The lower house of Australia’s parliament, the House of Representatives, passed the Interactive Gambling Amendment (Credit and Other Measures) Bill 2023 on November 14, imposing a blanket ban on use of credit cards, other credit-related products, and digital currencies for online gambling. The Bill was introduced in September by the Australian federal government.
The need for such stipulations arose due to increasing incidences of problem gambling, compelling the government to take requisite measures. When the Bill was presented, many stood in support of the move, however a few requested to be excluded from it such as The Lottery Corporation who claimed that lotteries have much lower harm potential compared to other forms of gambling.
The Bill was finally passed yesterday with both the major parties, Liberal and Labour, supporting it unanimously.
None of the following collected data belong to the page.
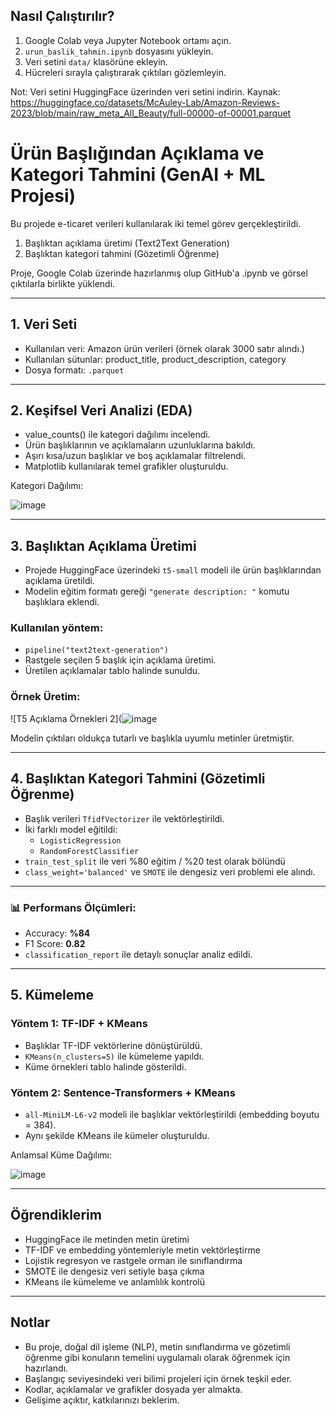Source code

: ## Nasıl Çalıştırılır?

1. Google Colab veya Jupyter Notebook ortamı açın.
2. `urun_baslik_tahmin.ipynb` dosyasını yükleyin.  
3. Veri setini `data/` klasörüne ekleyin.  
4. Hücreleri sırayla çalıştırarak çıktıları gözlemleyin.

Not: Veri setini HuggingFace üzerinden veri setini indirin.
Kaynak: https://huggingface.co/datasets/McAuley-Lab/Amazon-Reviews-2023/blob/main/raw_meta_All_Beauty/full-00000-of-00001.parquet

# Ürün Başlığından Açıklama ve Kategori Tahmini (GenAI + ML Projesi)

Bu projede e-ticaret verileri kullanılarak iki temel görev gerçekleştirildi.

1. Başlıktan açıklama üretimi (Text2Text Generation)
2. Başlıktan kategori tahmini (Gözetimli Öğrenme)

Proje, Google Colab üzerinde hazırlanmış olup GitHub'a .ipynb ve görsel çıktılarla birlikte yüklendi.

---

## 1. Veri Seti

- Kullanılan veri: Amazon ürün verileri (örnek olarak 3000 satır alındı.)
- Kullanılan sütunlar: product_title, product_description, category
- Dosya formatı: `.parquet`

---

## 2. Keşifsel Veri Analizi (EDA)

- value_counts() ile kategori dağılımı incelendi.
- Ürün başlıklarının ve açıklamaların uzunluklarına bakıldı.
- Aşırı kısa/uzun başlıklar ve boş açıklamalar filtrelendi.
- Matplotlib kullanılarak temel grafikler oluşturuldu.

Kategori Dağılımı:

![image](https://github.com/user-attachments/assets/1f113d19-4a83-4049-848c-15214bfb3c2b.png)

---

## 3. Başlıktan Açıklama Üretimi

- Projede HuggingFace üzerindeki `t5-small` modeli ile ürün başlıklarından açıklama üretildi. 
- Modelin eğitim formatı gereği `"generate description: "` komutu başlıklara eklendi.

### Kullanılan yöntem:
- `pipeline("text2text-generation")`
- Rastgele seçilen 5 başlık için açıklama üretimi.
- Üretilen açıklamalar tablo halinde sunuldu.

### Örnek Üretim:
![T5 Açıklama Örnekleri 2](![image](https://github.com/user-attachments/assets/40e0e4da-3d87-4d08-8ee6-c943aa4a7fa7.png)

Modelin çıktıları oldukça tutarlı ve başlıkla uyumlu metinler üretmiştir.

---

## 4. Başlıktan Kategori Tahmini (Gözetimli Öğrenme)

- Başlık verileri `TfidfVectorizer` ile vektörleştirildi.
- İki farklı model eğitildi:
  - `LogisticRegression`
  - `RandomForestClassifier`
- `train_test_split` ile veri %80 eğitim / %20 test olarak bölündü
- `class_weight='balanced'` ve `SMOTE` ile dengesiz veri problemi ele alındı.

---

### 📊 Performans Ölçümleri:
- Accuracy: **%84**
- F1 Score: **0.82**
- `classification_report` ile detaylı sonuçlar analiz edildi.

---

## 5. Kümeleme

### Yöntem 1: TF-IDF + KMeans

- Başlıklar TF-IDF vektörlerine dönüştürüldü.
- `KMeans(n_clusters=5)` ile kümeleme yapıldı.
- Küme örnekleri tablo halinde gösterildi.

### Yöntem 2: Sentence-Transformers + KMeans

- `all-MiniLM-L6-v2` modeli ile başlıklar vektörleştirildi (embedding boyutu = 384).
- Aynı şekilde KMeans ile kümeler oluşturuldu.

Anlamsal Küme Dağılımı:

![image](https://github.com/user-attachments/assets/178d81ef-f418-4482-8252-a00942063d5a.png)

---

## Öğrendiklerim

- HuggingFace ile metinden metin üretimi
- TF-IDF ve embedding yöntemleriyle metin vektörleştirme
- Lojistik regresyon ve rastgele orman ile sınıflandırma
- SMOTE ile dengesiz veri setiyle başa çıkma
- KMeans ile kümeleme ve anlamlılık kontrolü

---

## Notlar

- Bu proje, doğal dil işleme (NLP), metin sınıflandırma ve gözetimli öğrenme gibi konuların temelini uygulamalı olarak öğrenmek için hazırlandı.
- Başlangıç seviyesindeki veri bilimi projeleri için örnek teşkil eder.
- Kodlar, açıklamalar ve grafikler dosyada yer almakta. 
- Gelişime açıktır, katkılarınızı beklerim.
It will now make its way to the upper house of the parliament, the Senate.
Key provisions of the Bill
The Bill includes imposing fines on gambling operators, which do not ban the use of credit cards, to the tune of A$234,750. In case the Bill is passed by the Senate, the Australian Communications and Media Authority (ACMA) will get more authority.
The ACMA will be responsible for imposing new and existing provisions as per the requirement of the Bill and will also be imposing penalties on operators.
Meanwhile, to give operators, payment providers, and customers time to adjust to the new regulations, the government has planned a six-month transition period. As soon as the Bill receives royal assent, these changes would take effect.
The general idea behind the move, as explained by Communications Minister Michelle Rowland, is that “people should not be betting with money they do not have”.